DATA SHOWN ▸
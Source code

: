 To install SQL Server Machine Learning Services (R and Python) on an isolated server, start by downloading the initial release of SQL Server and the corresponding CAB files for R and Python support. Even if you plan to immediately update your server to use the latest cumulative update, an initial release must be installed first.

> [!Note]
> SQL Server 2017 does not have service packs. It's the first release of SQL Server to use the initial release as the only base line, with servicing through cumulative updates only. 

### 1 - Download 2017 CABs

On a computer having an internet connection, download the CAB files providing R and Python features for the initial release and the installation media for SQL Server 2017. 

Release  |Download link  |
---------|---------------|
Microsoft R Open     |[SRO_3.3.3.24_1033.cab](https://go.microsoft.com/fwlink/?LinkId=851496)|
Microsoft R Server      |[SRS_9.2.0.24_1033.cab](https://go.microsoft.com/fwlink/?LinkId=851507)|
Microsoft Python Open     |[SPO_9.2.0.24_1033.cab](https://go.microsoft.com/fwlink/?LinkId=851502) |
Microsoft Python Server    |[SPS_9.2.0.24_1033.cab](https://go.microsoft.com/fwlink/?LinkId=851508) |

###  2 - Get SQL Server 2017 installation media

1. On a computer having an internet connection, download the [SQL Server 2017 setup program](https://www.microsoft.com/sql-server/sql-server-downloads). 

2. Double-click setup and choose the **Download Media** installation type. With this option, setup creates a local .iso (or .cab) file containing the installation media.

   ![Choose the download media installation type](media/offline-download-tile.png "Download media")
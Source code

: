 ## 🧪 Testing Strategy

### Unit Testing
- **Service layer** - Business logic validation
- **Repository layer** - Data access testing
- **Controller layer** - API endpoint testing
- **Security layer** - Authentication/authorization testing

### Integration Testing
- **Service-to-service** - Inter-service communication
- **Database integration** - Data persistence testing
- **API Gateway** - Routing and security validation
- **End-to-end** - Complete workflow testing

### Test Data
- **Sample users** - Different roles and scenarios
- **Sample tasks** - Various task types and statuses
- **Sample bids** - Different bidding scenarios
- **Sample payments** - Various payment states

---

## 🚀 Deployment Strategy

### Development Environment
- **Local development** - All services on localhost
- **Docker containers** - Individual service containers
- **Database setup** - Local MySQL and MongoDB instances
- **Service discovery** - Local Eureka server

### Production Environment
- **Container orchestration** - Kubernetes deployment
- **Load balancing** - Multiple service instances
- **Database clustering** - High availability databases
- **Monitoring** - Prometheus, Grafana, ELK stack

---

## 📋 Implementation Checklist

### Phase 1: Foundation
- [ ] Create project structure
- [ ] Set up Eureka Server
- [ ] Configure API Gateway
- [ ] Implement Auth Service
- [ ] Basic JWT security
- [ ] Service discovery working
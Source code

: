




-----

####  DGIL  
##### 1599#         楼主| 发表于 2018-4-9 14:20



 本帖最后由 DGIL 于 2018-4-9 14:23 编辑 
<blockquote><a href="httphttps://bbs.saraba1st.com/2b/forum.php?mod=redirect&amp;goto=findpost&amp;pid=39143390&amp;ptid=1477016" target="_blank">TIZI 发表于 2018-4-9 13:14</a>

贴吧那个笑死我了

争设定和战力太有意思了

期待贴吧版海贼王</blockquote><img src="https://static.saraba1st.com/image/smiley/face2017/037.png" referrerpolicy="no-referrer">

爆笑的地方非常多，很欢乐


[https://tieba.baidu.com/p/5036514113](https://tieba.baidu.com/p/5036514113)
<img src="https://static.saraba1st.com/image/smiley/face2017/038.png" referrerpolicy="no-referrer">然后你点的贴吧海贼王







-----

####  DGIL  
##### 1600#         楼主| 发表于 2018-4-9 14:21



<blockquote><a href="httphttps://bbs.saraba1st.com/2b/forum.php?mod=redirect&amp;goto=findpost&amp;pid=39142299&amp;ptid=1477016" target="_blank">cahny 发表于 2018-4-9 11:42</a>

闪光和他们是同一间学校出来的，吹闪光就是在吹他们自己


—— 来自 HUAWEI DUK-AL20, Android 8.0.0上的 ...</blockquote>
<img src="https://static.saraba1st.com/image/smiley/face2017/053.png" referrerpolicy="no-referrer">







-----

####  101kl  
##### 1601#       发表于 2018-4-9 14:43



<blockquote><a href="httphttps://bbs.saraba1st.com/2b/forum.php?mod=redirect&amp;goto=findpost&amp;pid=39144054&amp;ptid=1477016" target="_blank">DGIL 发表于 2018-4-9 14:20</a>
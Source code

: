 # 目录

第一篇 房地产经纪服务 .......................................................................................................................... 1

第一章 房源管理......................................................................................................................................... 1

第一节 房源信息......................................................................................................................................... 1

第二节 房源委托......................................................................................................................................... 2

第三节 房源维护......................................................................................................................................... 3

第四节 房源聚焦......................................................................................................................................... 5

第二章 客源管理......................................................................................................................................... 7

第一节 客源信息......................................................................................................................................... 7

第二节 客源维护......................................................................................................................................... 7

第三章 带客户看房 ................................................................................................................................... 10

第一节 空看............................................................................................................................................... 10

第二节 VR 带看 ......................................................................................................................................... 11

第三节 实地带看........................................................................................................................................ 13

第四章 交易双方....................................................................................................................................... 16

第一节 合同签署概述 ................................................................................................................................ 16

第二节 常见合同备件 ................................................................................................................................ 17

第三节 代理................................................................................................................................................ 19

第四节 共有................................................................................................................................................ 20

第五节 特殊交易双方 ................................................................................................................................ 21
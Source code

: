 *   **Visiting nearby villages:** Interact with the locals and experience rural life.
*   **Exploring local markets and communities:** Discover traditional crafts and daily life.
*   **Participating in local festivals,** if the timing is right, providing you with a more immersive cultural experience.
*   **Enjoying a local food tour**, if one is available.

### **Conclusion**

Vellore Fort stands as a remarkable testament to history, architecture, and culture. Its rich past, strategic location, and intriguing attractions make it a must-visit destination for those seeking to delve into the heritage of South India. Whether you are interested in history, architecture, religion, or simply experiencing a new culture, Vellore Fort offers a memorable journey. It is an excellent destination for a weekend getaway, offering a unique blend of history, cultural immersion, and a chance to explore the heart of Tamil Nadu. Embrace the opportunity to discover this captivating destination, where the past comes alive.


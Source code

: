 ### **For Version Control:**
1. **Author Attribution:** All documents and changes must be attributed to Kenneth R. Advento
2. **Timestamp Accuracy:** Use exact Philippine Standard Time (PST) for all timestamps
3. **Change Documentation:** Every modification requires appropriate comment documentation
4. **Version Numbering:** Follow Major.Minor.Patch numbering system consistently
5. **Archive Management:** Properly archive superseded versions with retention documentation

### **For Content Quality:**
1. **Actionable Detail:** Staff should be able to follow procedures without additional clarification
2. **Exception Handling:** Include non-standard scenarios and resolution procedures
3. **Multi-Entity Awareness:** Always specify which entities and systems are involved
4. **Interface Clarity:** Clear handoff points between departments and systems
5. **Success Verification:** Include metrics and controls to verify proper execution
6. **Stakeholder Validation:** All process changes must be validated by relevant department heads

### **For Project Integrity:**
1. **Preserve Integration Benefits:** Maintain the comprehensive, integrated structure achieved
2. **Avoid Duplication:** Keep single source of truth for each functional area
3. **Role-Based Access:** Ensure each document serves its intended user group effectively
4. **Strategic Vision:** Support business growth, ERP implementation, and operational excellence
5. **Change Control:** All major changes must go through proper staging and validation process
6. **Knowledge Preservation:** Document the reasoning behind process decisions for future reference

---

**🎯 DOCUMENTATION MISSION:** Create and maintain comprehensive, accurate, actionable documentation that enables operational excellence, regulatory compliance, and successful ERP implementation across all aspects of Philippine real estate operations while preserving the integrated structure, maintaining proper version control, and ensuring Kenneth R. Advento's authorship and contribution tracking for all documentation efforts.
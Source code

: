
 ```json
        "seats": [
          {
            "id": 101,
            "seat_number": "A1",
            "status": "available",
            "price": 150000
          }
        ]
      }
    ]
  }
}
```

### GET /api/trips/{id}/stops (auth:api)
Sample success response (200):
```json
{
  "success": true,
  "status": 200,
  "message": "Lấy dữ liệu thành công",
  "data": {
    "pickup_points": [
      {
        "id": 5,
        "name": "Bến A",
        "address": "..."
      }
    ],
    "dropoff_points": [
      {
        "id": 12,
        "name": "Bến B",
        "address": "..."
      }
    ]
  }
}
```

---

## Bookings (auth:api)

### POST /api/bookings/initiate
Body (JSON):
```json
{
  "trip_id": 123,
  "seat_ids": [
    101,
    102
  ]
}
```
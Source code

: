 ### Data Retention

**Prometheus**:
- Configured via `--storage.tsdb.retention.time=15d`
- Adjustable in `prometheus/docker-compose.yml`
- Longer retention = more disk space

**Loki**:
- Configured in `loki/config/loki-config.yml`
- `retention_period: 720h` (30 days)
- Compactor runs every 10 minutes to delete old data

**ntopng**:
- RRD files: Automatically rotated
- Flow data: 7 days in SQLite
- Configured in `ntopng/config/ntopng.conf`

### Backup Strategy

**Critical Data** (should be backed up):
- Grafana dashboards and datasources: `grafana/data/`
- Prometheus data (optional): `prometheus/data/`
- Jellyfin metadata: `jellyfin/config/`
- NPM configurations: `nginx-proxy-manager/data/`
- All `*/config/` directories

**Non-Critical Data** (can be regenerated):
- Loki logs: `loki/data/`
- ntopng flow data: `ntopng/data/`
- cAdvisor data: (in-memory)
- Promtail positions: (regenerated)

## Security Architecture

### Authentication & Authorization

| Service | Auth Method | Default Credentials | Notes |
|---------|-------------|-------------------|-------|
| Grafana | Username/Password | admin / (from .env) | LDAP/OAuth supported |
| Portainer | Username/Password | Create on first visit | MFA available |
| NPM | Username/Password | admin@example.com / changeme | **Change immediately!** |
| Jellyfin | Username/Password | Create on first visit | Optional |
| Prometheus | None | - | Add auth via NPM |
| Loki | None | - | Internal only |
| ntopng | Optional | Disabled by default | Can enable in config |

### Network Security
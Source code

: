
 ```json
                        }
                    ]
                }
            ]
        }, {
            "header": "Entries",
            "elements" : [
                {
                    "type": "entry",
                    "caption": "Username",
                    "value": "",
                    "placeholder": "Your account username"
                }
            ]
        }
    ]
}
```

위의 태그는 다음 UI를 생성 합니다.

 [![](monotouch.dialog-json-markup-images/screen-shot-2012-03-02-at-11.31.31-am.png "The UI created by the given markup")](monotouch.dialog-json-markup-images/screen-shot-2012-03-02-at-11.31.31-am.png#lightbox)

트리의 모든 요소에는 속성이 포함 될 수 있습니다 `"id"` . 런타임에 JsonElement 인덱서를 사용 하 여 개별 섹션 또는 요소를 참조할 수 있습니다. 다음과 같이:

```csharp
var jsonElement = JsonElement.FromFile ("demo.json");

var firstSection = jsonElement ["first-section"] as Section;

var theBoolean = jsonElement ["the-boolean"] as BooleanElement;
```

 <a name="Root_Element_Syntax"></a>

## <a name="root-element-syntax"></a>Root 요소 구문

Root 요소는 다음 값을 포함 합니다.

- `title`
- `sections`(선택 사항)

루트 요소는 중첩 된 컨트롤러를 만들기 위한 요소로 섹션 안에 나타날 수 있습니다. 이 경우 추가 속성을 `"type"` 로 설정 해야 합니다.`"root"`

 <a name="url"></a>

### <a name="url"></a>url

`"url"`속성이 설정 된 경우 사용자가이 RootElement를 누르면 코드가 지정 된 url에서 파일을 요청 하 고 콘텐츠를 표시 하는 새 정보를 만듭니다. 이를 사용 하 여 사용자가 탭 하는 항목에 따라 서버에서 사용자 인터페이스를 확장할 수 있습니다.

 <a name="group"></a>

EXERCISE BRIEF ▸
Return nothing but the lines from the top of the records above through the line that has "### 1 - Download 2017 CABs". Keep each one exact.

OUTPUT OF THE EXERCISE ▸
Source code

: To install SQL Server Machine Learning Services (R and Python) on an isolated server, start by downloading the initial release of SQL Server and the corresponding CAB files for R and Python support. Even if you plan to immediately update your server to use the latest cumulative update, an initial release must be installed first.

> [!Note]
> SQL Server 2017 does not have service packs. It's the first release of SQL Server to use the initial release as the only base line, with servicing through cumulative updates only. 

### 1 - Download 2017 CABs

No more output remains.